Skenario pengembangan saat ini melihat emisi menuju tahun 2050 terus meningkat karena terus berkembangnya deforestasi di lahan gambut dan peningkatan terkait emisi dari dekomposisi gambut dan kebakaran gambut. Emisi dari kebakaran gambut sangat bervariasi dan skenario dasar menetapkan peningkatan rata-rata dari emisi tersebut. Ada banyak perkiraan yang berbeda untuk dasar Indonesia dan semuanya memiliki ketidakpastian yang signifikan,
Skenario dasar berdasarkan mengasumsikan emisi konstan dari deforestasi dan degradasi hutan seperti yang dilaporkan dalam Indonesian Forest Reference Emission Levels Report (FREL). Meskipun skenario dasar termasuk deforestasi dari ekspansi kelapa sawit, tergantung pada laju ekspansi dan pada jenis tanah, skenario dasar akan mewakili perkiraan yang konservatif dari emisi di masa depan, dan mungkin merupakan perkiraan yang terlalu rendah. Namun, jika peningkatan produktivitas perkebunan yang ada dapat dicapai, daripada ekspansi area produksi, maka ini bisa menjadi perkiraan yang terlalu tinggi dari emisi. Emisi dari dekomposisi gambut juga didasarkan pada pengajuan FREL dan menunjukkan peningkatan yang lambat namun stabil.

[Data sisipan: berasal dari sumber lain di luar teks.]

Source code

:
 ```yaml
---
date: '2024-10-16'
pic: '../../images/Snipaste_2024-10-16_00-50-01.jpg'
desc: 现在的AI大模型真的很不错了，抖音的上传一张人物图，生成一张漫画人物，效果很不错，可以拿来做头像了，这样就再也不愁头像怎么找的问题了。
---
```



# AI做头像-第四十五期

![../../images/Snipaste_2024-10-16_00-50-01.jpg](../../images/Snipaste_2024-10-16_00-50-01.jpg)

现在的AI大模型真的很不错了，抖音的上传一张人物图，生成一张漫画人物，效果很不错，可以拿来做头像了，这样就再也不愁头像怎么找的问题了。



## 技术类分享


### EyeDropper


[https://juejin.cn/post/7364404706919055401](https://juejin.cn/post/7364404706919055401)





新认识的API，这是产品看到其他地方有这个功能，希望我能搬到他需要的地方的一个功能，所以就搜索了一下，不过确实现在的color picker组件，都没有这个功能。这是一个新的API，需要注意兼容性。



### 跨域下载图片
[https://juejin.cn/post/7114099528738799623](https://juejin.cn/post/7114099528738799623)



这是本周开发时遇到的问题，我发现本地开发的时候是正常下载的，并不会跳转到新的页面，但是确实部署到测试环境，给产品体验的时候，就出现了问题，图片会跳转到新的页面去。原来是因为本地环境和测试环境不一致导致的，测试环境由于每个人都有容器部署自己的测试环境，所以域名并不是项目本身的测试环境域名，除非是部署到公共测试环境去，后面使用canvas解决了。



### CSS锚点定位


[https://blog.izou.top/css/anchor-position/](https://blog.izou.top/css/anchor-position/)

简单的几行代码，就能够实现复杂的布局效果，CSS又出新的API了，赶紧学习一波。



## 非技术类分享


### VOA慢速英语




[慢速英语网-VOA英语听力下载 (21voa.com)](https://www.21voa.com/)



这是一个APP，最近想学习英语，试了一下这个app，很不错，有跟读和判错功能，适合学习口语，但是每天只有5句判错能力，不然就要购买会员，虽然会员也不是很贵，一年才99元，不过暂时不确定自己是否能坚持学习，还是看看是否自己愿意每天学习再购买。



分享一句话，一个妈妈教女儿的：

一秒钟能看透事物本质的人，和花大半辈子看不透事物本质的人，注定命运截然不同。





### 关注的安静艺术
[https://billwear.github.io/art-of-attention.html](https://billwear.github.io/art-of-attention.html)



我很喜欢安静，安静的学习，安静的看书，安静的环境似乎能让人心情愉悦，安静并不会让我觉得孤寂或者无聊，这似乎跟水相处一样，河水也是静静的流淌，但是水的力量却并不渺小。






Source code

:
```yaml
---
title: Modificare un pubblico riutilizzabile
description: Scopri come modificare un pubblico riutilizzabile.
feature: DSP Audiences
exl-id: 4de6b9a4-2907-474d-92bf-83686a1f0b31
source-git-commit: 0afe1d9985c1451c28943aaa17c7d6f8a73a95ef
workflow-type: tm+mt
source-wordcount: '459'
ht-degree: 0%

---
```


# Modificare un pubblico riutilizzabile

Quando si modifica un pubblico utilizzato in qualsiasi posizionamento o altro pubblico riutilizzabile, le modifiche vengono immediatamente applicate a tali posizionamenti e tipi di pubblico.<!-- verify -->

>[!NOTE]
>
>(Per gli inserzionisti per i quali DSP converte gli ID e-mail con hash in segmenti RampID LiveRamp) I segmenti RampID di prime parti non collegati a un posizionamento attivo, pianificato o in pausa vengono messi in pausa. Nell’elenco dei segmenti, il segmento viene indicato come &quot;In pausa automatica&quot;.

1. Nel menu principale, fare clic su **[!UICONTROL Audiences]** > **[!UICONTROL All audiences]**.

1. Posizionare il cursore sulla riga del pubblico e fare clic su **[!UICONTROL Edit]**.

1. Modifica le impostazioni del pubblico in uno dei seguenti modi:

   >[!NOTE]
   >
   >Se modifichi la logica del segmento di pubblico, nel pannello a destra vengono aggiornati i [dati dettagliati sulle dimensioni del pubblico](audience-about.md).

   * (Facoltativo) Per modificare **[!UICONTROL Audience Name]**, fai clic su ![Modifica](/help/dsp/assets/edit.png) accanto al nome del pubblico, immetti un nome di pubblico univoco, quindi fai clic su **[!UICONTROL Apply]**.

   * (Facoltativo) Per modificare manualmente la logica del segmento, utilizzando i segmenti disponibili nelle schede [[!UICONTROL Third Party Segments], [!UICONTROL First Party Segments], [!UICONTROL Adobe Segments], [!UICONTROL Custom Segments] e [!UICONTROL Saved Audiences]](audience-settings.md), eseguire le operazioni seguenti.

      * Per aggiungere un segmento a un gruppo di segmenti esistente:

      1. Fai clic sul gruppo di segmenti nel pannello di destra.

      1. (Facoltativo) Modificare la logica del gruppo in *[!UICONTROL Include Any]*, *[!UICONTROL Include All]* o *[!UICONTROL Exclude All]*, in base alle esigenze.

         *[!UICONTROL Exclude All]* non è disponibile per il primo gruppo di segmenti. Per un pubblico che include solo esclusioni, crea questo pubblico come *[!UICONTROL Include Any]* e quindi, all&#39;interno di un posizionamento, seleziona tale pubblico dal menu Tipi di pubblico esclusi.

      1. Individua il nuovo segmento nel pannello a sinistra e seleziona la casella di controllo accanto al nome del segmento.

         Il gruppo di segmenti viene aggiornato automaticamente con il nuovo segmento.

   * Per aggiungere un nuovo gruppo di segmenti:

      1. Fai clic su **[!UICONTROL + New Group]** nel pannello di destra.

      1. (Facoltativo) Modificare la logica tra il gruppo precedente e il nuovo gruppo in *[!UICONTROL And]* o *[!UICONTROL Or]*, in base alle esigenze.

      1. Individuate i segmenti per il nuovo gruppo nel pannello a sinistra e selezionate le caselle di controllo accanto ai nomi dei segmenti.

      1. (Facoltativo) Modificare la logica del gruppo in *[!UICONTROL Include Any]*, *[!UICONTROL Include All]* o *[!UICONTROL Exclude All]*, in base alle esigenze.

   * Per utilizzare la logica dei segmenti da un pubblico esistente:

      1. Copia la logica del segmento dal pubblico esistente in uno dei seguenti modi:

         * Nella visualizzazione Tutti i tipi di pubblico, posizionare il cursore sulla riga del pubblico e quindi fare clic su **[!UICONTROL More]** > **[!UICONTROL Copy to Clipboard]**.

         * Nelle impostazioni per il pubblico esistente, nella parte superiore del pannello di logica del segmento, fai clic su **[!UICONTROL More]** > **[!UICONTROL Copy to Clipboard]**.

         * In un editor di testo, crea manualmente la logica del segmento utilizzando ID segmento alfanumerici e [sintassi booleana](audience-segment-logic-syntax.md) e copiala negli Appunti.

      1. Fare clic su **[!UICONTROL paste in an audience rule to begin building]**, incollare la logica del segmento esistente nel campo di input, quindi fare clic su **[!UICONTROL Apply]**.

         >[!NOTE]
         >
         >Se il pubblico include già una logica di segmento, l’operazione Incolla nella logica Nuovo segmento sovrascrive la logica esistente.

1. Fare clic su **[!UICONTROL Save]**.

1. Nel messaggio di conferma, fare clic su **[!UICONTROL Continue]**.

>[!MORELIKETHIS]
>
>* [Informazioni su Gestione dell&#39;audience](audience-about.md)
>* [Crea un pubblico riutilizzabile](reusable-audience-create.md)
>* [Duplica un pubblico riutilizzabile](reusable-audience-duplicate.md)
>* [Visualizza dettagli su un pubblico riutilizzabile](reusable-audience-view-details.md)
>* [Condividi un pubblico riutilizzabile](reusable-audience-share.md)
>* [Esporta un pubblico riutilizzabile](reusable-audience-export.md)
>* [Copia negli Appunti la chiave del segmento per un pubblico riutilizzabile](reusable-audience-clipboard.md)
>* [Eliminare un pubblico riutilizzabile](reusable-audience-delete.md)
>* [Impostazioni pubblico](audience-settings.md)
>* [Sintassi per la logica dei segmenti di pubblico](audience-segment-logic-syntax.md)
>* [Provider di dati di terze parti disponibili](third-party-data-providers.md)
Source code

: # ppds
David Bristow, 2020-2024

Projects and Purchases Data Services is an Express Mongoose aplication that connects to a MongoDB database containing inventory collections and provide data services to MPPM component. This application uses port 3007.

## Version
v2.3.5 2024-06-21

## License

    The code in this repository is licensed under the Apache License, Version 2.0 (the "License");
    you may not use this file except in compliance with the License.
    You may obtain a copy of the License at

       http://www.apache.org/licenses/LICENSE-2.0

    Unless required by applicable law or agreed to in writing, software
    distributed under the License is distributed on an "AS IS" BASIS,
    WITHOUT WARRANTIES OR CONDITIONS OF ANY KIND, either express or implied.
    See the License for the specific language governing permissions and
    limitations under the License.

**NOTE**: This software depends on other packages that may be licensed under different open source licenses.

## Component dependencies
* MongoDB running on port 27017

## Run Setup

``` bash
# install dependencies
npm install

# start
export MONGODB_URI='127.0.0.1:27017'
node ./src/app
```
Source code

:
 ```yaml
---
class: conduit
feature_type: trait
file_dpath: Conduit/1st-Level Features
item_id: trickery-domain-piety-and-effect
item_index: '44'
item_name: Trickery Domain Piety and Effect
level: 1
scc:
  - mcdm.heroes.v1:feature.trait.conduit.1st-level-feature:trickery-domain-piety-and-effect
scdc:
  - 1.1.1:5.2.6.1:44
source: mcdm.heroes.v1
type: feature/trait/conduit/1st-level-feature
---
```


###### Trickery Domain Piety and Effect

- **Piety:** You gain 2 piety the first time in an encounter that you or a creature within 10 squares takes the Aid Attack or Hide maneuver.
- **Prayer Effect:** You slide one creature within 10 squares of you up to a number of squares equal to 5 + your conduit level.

Semua jalur di bawah aksi iklim yang dipercepat di sektor kehutanan Indonesia mengarah pada emisi yang jauh lebih rendah dibandingkan dengan skenario pengembangan saat ini pada tahun 2050. Jalur-jalur ini bervariasi dalam tingkat emisi yang dicapai pada tahun 2050 dan jalur-jalur yang berbeda, dengan beberapa jalur dapat mengubah sektor menjadi net sink dari emisi CO2.
Jalur yang sesuai dengan Perjanjian Paris 1,5°C melihat penurunan yang tajam dan mencapai tingkat net-zero tepat sebelum tahun 2030. Ini terutama disebabkan oleh deforestasi yang berkurang sekitar 74% dibandingkan dengan tingkat tahun 2010, yang segera menunjukkan hasil dalam pengurangan emisi deforestasi, serta penghentian total emisi dari kebakaran gambut dan degradasi gambut yang saat ini merupakan saham terbesar dari emisi LULUCF.